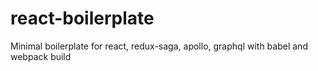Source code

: # react-boilerplate
Minimal boilerplate for react, redux-saga, apollo, graphql with babel and webpack build
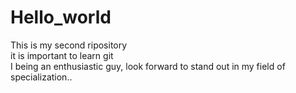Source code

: # Hello_world
This is my second ripository<br>
it is important to learn git <br>
I being an enthusiastic guy, look forward to stand out in my field of specialization..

*Problem to work on*.
Going through the entries, return every line holding the word "boilerplate".

*Result of the task*.
: # react-boilerplate
Minimal boilerplate for react, redux-saga, apollo, graphql with babel and webpack build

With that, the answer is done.